Mature T cell activation and selection of immature T cells (thymocytes) are both initiated by binding of T cell receptor (TCR) molecules on the surface of T cells to MHC peptide (MHCp) molecules on the surface of antigen-presenting cells. Recent experiments have shown that the spatial pattern of receptors and ligands in the intercellular junction (synapse) is different during thymocyte selection compared with mature T cell activation. Using a statistical mechanical model, we show that lower TCR expression in thymocytes contributes to effecting these differences. An analogy with the phase behavior of simple fluids helps clarify how, for low TCR expression, thermal fluctuations lead to the dynamic synapse patterns observed for thymocytes. We suggest that a different synapse pattern resulting from lower TCR expression, which could mediate differential signaling, may be the reason why TCR expression level is low in thymocytes.
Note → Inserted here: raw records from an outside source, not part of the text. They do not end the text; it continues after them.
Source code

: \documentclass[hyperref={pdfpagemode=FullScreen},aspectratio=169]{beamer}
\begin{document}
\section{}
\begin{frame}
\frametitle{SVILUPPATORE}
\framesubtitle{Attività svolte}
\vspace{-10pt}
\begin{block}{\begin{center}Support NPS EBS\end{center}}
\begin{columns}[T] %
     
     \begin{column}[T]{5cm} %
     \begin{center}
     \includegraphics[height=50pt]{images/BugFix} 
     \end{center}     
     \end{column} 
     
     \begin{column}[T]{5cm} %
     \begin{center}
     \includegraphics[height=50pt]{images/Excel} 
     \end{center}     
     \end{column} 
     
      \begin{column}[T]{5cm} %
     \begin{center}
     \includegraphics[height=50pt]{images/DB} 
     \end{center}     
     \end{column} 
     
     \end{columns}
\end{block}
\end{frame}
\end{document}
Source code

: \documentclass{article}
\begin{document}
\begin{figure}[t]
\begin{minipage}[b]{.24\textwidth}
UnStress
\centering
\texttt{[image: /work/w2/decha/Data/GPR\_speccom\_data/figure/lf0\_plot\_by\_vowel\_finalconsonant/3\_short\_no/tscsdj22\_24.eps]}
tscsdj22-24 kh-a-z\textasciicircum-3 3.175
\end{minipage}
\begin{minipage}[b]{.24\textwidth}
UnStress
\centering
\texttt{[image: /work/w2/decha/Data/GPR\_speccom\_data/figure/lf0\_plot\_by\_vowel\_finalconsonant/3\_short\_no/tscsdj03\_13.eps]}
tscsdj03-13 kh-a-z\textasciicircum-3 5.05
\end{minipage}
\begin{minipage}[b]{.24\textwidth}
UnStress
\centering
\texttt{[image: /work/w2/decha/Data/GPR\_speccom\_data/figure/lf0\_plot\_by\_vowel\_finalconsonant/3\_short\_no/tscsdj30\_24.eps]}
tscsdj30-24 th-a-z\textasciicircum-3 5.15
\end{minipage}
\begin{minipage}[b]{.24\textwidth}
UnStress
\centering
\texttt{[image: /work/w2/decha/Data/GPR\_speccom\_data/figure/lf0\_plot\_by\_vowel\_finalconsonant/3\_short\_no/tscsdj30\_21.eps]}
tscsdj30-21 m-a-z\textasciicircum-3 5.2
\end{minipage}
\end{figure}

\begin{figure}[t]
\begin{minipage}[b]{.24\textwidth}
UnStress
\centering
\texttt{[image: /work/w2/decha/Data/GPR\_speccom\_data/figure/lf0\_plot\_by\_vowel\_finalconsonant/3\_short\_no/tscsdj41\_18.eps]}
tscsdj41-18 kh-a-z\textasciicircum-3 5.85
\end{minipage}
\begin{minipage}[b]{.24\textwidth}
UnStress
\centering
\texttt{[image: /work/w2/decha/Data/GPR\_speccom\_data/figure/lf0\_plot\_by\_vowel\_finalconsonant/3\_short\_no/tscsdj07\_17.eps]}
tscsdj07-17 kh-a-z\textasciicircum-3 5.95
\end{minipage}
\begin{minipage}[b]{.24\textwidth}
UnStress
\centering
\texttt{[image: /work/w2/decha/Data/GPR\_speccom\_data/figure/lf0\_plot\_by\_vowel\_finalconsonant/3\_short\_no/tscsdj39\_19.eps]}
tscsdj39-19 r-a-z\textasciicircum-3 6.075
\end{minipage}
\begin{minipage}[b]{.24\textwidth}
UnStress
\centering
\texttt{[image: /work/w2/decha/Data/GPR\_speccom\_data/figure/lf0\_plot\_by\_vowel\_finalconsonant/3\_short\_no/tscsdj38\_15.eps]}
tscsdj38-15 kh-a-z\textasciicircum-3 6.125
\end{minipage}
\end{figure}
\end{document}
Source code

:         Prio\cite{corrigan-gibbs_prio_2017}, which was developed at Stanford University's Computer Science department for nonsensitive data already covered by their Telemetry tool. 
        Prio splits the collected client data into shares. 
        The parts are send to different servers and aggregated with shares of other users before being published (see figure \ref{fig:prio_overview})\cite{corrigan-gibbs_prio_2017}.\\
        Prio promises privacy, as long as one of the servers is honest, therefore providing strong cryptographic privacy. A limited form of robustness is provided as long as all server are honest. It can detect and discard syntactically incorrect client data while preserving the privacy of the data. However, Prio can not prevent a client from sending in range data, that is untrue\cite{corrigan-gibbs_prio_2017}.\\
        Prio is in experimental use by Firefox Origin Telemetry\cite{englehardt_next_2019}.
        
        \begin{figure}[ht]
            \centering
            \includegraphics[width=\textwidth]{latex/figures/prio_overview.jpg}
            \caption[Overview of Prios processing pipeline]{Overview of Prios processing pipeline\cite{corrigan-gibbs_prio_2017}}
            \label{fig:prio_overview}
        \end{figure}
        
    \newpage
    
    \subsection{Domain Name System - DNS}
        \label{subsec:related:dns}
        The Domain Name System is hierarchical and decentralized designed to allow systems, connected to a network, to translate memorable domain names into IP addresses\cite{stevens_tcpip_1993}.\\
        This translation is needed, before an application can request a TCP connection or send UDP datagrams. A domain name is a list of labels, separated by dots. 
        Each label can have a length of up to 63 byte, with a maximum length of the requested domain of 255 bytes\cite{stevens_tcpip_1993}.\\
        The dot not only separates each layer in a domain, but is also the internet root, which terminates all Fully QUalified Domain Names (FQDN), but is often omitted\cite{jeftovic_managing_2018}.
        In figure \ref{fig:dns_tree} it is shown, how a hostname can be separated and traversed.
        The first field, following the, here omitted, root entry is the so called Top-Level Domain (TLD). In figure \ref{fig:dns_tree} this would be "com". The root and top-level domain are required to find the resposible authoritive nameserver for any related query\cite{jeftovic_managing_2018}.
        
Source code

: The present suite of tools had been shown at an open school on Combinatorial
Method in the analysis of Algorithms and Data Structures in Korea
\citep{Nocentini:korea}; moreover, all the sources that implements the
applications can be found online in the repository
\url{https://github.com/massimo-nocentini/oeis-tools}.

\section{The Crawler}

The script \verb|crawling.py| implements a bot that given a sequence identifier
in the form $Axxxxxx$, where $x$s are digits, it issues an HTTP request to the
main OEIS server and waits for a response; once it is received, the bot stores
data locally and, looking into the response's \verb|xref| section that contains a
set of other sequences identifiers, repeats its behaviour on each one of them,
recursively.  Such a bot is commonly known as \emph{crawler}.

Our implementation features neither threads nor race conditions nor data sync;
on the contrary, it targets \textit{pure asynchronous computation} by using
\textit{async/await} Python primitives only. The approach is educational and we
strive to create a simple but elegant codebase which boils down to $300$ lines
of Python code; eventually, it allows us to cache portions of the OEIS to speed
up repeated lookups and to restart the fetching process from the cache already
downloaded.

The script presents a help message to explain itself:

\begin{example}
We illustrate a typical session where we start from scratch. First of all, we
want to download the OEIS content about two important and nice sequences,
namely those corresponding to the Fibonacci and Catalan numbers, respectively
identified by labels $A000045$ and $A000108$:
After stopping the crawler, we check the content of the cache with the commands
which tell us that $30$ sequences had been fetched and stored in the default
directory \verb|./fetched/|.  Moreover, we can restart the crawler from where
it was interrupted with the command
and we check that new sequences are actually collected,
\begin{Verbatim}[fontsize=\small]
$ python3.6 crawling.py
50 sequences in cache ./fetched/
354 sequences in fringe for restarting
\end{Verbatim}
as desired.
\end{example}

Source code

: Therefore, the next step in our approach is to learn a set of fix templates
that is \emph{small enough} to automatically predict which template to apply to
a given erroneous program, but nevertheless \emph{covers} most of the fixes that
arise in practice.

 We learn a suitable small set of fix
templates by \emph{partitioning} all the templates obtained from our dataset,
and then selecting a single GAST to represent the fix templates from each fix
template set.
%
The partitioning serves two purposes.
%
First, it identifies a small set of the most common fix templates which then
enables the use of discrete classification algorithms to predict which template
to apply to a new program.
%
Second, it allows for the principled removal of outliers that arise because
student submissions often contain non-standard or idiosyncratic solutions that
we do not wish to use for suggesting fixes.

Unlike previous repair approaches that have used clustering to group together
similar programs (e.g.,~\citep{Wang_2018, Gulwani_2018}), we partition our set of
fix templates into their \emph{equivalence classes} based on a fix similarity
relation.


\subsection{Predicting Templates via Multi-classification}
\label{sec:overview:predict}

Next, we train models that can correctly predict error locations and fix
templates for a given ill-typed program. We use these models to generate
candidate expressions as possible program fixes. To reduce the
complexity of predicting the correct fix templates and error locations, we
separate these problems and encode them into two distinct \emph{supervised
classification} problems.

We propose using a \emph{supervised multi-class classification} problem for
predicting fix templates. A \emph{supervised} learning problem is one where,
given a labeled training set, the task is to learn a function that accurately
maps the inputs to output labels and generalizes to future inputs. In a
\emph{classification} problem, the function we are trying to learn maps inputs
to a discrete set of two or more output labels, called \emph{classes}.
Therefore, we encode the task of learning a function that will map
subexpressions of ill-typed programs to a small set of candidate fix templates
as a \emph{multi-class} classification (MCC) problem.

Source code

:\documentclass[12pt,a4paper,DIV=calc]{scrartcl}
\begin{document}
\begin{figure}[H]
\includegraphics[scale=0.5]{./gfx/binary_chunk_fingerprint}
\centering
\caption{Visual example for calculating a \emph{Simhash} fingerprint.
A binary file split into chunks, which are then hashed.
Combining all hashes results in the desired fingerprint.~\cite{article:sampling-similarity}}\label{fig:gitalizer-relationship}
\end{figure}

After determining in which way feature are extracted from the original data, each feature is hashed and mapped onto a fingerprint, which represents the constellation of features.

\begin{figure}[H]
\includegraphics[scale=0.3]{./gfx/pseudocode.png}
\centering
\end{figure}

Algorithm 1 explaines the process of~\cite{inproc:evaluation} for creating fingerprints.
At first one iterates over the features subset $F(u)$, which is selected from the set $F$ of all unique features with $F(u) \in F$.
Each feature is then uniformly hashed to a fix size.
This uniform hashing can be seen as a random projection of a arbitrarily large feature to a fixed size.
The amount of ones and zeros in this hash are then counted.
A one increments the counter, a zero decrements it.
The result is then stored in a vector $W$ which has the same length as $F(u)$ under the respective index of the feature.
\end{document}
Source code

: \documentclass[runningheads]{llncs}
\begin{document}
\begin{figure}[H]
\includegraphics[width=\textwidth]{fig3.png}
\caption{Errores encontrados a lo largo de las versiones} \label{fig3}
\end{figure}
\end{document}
机译:成熟的T细胞激活和未成熟T细胞(胸腺细胞)的选择均通过T细胞表面的T细胞受体(TCR)分子与抗原呈递细胞表面的MHC肽(MHCp)分子结合而开始。最近的实验表明,与成熟的T细胞活化相比,在胸腺细胞选择过程中,细胞间连接(突触)中受体和配体的空间模式不同。使用统计力学模型,我们显示胸腺细胞中较低的TCR表达有助于实现这些差异。与简单流体的相行为的类比有助于阐明,对于低TCR表达,热波动如何导致观察到的胸腺细胞动态突触模式。我们建议由较低的TCR表达导致的不同突触模式,这可能介导差异信号传导,这可能是胸腺细胞中TCR表达水平较低的原因。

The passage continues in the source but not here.